6. Conclusion

Fish were consumed as part of a varied diet that included meat (both hunted and domesticated) as well as shell-fish, with sorghum, millet and rice providing the carbohydrates. The fish element, as with other food, is closely linked to both natural and cultural processes; for example, fishers make decisions about how and when to fish by considering environmental factors (e.g. monsoon currents, tides, and fish habitats) as well as cultural factors (e.g. age, skill, and socioeconomic status, perceived status of fish). Because the archaeological record of fish remains is a result of the effects of these factors, ichthyo-archaeological analysis allows us to reconstruct both social and environmental aspects of life on the Swahili coast. A systematic analysis of exploited fish habitats at various Swahili settlements shows the variability of fishing practices along the coast. Five main habitats are found along the Swahili coastline although in different proportions around each settlement: coral, estuary, sandy-muddy, mangrove, and open sea. Overall, the exploitation of marine habitats reflects the proximity of these habitats to the settlements.
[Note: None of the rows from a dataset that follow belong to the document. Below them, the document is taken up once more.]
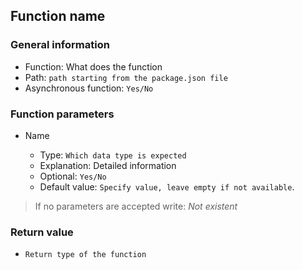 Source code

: ## Function name

### General information

- Function: What does the function
- Path: `path starting from the package.json file`
- Asynchronous function: `Yes/No`

### Function parameters

- Name

  - Type: `Which data type is expected`
  - Explanation: Detailed information
  - Optional: `Yes/No`
  - Default value: `Specify value, leave empty if not available`.

> If no parameters are accepted write: _Not existent_

### Return value

- `Return type of the function`
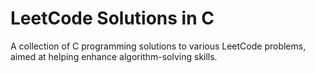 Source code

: # LeetCode Solutions in C
A collection of C programming solutions to various LeetCode problems, aimed at helping enhance algorithm-solving skills.
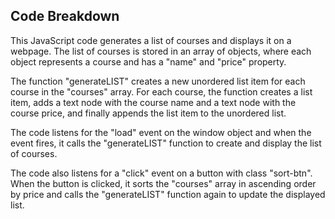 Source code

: ## Code Breakdown

This JavaScript code generates a list of courses and displays it on a webpage. The list of courses is stored in an array of objects, where each object represents a course and has a "name" and "price" property.

The function "generateLIST" creates a new unordered list item for each course in the "courses" array. For each course, the function creates a list item, adds a text node with the course name and a text node with the course price, and finally appends the list item to the unordered list.

The code listens for the "load" event on the window object and when the event fires, it calls the "generateLIST" function to create and display the list of courses.

The code also listens for a "click" event on a button with class "sort-btn". When the button is clicked, it sorts the "courses" array in ascending order by price and calls the "generateLIST" function again to update the displayed list. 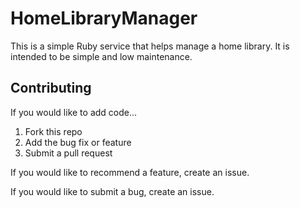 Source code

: # HomeLibraryManager

This is a simple Ruby service that helps manage a home library. It is intended to be simple and low maintenance.

## Contributing

If you would like to add code...

1. Fork this repo
2. Add the bug fix or feature
3. Submit a pull request

If you would like to recommend a feature, create an issue.

If you would like to submit a bug, create an issue.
For example, around offshore islands, where coral reefs are more abundant and accessible, fishers exploited more coral species. However, the types of exploited fish taxa within habitat groups varied among settlements; this could reflect a combination of variability in fish taxonomic distributions and the use of different fishing strategies or tools to exploit similar environments. Furthermore, open-sea fishing occurred in the second millennium CE only in settlements with more capital, attested by higher numbers of coral-stone architecture, imported ceramics, and higher proportions of domesticated animal meat. This regional analysis demonstrates that although Swahili settlements shared a reliance on marine resources, variability in fishing practices resulted from a combination of their particular cultural and environmental contexts.